Redis: Connection Management with `ioredis`

Redis connections are cheaper than PostgreSQL but still need pooling for high-throughput usage.

javascript

import Redis from 'ioredis';

// Single Redis connection (ioredis multiplexes commands over one connection)
// ioredis handles pipelining automatically — multiple commands batched per RTT
const redis = new Redis({
  host: process.env.REDIS_HOST,
  port: 6379,
  password: process.env.REDIS_PASSWORD,

  // Auto-reconnect configuration
  retryStrategy: (times) => {
    if (times > 10) return null;  // give up after 10 retries
    return Math.min(times * 100, 3_000);  // exponential backoff, max 3s
  },

  // Timeout for commands (prevents hanging on slow Redis)
  commandTimeout: 5_000,

  // Keep-alive to prevent idle connection drops
  keepAlive: 30_000,

  // Lazy connect: don't connect until first command
  lazyConnect: true,
});

// Cluster mode: ioredis handles slot routing automatically
const redisCluster = new Redis.Cluster([
  { host: 'redis-node-1', port: 6379 },
  { host: 'redis-node-2', port: 6379 },
  { host: 'redis-node-3', port: 6379 },
], {
  scaleReads: 'slave',      // route read commands to replicas
  maxRedirections: 16,       // follow up to 16 cluster redirections
  retryDelayOnClusterDown: 300,
});

Pipelining: Batching Redis Commands

javascript

// BAD: N network round trips for N commands
for (const tx of transactions) {
  await redis.set(`tx:${tx.hash}`, JSON.stringify(tx), 'EX', 3600);
}
// N × RTT = high latency for large batches

// GOOD: pipeline — all commands sent in one batch
const pipeline = redis.pipeline();
for (const tx of transactions) {
  pipeline.set(`tx:${tx.hash}`, JSON.stringify(tx), 'EX', 3600);
}
await pipeline.exec();
// 1 RTT regardless of batch size

PM2: Process Management in Production

PM2 manages Node.js processes: starts them, restarts them on crash, monitors memory usage, and provides zero-downtime reload.

Ecosystem Configuration

javascript

// ecosystem.config.js
module.exports = {
  apps: [{
    name: 'blockchain-indexer',
    script: 'dist/app.js',

    // Cluster mode: spawn N workers
    instances: 'max',          // use all CPU cores
    exec_mode: 'cluster',      // vs 'fork' for single instance

    // Memory limit: restart if worker exceeds this
    max_memory_restart: '2G',

    // Environment
    env_production: {
      NODE_ENV: 'production',
      UV_THREADPOOL_SIZE: '16',
    },

    // Graceful shutdown
    kill_timeout: 5_000,       // wait 5s for graceful shutdown before SIGKILL
    listen_timeout: 10_000,    // wait 10s for app to start listening

    // Log management
    log_file: '/var/log/indexer/combined.log',
    error_file: '/var/log/indexer/error.log',
    log_date_format: 'YYYY-MM-DD HH:mm:ss',

    // Restart policy
    autorestart: true,
    watch: false,               // don't watch files in production
    max_restarts: 10,           // stop restarting after 10 crashes in a row
    min_uptime: '10s',          // must be up for 10s to count as successful start
  }]
};

Zero-Downtime Reload vs Restart

bash

# restart: SIGKILL all workers immediately, start fresh
# Causes downtime
pm2 restart blockchain-indexer

# reload: rolling restart — new worker starts, accepts traffic,
# old worker receives SIGTERM and drains in-flight requests
# Zero downtime
pm2 reload blockchain-indexer

How reload works:

PM2 starts a new worker instance
New worker starts, begins accepting connections (via SO_REUSEPORT)
PM2 sends SIGTERM to old worker
Old worker: stops accepting new connections, finishes in-flight requests
Old worker exits cleanly
Repeat for each worker in the cluster

This is why implementing graceful shutdown correctly is essential for pm2 reload to work.

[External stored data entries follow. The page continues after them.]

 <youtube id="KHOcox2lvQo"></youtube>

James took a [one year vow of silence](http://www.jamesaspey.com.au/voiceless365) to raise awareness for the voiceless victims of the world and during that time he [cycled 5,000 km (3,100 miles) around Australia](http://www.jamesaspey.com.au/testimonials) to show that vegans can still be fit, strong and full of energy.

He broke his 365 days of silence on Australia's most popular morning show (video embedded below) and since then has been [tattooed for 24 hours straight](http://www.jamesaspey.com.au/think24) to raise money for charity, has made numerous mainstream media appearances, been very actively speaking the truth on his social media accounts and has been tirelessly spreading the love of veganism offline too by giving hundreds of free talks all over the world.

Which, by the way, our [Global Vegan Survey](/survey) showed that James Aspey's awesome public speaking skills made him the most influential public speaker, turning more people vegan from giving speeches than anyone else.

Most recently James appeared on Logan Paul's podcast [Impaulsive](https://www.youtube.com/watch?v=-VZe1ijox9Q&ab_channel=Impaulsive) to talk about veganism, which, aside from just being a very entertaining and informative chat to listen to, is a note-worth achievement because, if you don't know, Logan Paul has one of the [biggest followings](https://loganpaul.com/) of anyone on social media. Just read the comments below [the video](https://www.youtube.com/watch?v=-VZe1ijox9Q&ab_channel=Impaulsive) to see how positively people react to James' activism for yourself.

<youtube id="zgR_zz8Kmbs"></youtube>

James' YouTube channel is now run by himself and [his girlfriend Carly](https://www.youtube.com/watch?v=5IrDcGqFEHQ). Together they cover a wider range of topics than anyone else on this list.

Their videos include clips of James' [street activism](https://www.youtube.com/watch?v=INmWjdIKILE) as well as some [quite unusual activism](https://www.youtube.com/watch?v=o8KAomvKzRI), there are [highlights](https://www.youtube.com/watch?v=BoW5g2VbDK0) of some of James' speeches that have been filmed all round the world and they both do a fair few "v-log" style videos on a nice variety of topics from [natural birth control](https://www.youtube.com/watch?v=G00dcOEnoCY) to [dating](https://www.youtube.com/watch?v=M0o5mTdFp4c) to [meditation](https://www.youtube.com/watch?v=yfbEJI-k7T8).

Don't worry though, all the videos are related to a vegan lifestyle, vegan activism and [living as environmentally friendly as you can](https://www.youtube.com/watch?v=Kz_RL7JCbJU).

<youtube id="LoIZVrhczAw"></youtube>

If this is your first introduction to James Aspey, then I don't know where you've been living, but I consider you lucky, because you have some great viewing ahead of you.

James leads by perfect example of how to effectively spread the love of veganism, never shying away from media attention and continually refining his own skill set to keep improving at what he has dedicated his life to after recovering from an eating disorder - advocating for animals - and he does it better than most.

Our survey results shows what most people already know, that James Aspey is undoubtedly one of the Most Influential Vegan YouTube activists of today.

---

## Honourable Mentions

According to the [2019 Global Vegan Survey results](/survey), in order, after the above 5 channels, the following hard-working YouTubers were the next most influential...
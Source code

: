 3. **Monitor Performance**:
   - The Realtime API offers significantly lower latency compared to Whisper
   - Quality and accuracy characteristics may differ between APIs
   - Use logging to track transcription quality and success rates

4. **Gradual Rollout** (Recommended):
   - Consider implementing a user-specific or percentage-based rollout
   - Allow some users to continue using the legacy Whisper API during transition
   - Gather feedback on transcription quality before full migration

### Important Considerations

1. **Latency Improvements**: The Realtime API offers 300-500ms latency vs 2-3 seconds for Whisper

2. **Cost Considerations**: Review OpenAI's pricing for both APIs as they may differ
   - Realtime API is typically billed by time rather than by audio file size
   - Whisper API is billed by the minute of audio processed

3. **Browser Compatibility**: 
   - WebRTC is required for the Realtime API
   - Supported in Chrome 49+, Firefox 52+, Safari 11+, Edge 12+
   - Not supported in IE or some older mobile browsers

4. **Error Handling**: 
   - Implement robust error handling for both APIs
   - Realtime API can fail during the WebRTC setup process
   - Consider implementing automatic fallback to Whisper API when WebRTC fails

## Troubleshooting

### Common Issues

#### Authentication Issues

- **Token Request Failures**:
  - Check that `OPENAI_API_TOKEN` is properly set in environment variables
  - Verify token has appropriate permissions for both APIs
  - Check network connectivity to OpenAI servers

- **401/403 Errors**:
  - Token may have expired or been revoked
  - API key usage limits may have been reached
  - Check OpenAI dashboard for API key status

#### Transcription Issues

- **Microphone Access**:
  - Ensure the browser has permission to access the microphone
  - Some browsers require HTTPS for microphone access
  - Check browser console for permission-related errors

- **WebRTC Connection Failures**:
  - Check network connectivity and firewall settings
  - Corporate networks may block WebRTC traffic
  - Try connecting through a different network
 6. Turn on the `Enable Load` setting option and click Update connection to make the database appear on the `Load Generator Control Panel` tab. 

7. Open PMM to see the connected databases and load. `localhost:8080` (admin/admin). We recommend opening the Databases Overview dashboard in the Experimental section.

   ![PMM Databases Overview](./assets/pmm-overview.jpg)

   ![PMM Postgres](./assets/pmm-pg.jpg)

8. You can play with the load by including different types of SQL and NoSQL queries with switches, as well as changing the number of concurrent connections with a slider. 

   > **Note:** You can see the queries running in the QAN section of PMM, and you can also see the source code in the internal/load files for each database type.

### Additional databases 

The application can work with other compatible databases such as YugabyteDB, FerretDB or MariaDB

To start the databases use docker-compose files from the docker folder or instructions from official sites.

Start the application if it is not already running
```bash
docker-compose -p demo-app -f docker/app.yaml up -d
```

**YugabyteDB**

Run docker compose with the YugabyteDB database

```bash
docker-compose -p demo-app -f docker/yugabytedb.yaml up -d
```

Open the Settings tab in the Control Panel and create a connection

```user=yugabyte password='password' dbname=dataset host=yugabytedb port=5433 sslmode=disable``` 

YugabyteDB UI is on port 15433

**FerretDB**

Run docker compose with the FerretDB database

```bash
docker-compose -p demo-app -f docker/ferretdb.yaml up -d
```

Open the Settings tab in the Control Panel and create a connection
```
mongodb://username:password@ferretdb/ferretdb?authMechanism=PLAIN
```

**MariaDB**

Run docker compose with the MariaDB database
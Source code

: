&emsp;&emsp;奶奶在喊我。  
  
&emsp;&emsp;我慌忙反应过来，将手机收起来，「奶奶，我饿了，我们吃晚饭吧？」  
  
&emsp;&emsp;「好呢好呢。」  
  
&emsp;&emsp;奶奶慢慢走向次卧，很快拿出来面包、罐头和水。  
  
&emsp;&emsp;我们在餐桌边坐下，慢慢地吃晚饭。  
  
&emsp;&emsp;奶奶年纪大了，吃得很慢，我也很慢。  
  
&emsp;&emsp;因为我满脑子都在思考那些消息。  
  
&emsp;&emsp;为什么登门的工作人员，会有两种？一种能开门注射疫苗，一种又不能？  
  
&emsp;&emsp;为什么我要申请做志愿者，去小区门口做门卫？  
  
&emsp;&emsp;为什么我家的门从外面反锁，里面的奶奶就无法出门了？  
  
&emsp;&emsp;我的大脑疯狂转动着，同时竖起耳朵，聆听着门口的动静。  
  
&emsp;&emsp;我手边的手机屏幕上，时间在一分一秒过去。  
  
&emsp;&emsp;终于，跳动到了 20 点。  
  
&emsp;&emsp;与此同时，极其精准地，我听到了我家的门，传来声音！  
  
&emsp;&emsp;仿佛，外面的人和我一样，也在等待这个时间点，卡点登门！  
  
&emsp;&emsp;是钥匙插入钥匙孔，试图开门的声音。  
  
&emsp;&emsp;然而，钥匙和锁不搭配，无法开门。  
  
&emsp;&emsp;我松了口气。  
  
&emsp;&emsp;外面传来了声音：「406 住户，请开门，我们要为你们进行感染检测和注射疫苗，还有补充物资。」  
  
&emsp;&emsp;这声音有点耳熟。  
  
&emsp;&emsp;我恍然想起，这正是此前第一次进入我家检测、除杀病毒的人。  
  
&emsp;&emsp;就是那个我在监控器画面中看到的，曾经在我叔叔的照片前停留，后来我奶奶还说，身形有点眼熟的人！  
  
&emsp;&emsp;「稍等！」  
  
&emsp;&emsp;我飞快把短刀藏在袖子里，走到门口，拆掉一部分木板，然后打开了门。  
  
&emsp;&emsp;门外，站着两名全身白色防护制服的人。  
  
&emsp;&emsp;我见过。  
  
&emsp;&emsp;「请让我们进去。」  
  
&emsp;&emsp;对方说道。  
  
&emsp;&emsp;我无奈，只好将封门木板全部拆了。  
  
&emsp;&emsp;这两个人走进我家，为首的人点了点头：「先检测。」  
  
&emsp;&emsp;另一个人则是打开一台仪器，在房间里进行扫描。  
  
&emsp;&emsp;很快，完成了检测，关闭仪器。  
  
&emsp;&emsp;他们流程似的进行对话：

Graceful Shutdown: The Complete Sequence

A Node.js service has multiple resources that must be closed in the correct order on shutdown.

javascript

// The complete graceful shutdown sequence
async function gracefulShutdown(signal) {
  logger.info({ signal }, 'Shutdown signal received');

  // Step 1: Stop accepting new connections
  // This prevents new requests from starting while we drain
  await new Promise((resolve, reject) => {
    httpServer.close((err) => err ? reject(err) : resolve());
  });
  logger.info('HTTP server stopped accepting connections');

  // Step 2: Drain in-flight Kafka consumers
  // Wait for currently-processing messages to complete before closing
  await kafkaConsumer.disconnect();
  logger.info('Kafka consumer disconnected');

  // Step 3: Drain active database queries
  // Wait for currently-running queries to complete
  // pg-pool.end() waits for all connections to become idle, then closes them
  await pool.end();
  logger.info('Database pool closed');

  // Step 4: Close Redis connection
  await redis.quit();
  logger.info('Redis connection closed');

  // Step 5: Flush pending logs and metrics
  await logger.flush();

  // Step 6: Exit
  logger.info('Graceful shutdown complete');
  process.exit(0);
}

// Handle shutdown signals
process.on('SIGTERM', () => gracefulShutdown('SIGTERM'));
process.on('SIGINT', () => gracefulShutdown('SIGINT'));

// Handle unhandled rejections — log and exit
process.on('unhandledRejection', (reason, promise) => {
  logger.error({ reason, promise }, 'Unhandled Promise rejection');
  gracefulShutdown('unhandledRejection').catch(() => process.exit(1));
});

// Hard timeout: if graceful shutdown takes too long, force exit
const SHUTDOWN_TIMEOUT = 15_000;
setTimeout(() => {
  logger.error('Graceful shutdown timed out — forcing exit');
  process.exit(1);
}, SHUTDOWN_TIMEOUT).unref();  // .unref() prevents this timer from keeping process alive

Kubernetes: Liveness vs Readiness Probes

Kubernetes uses two types of health probes with critically different semantics.

Liveness probe: "Is this pod still alive and should it be restarted?"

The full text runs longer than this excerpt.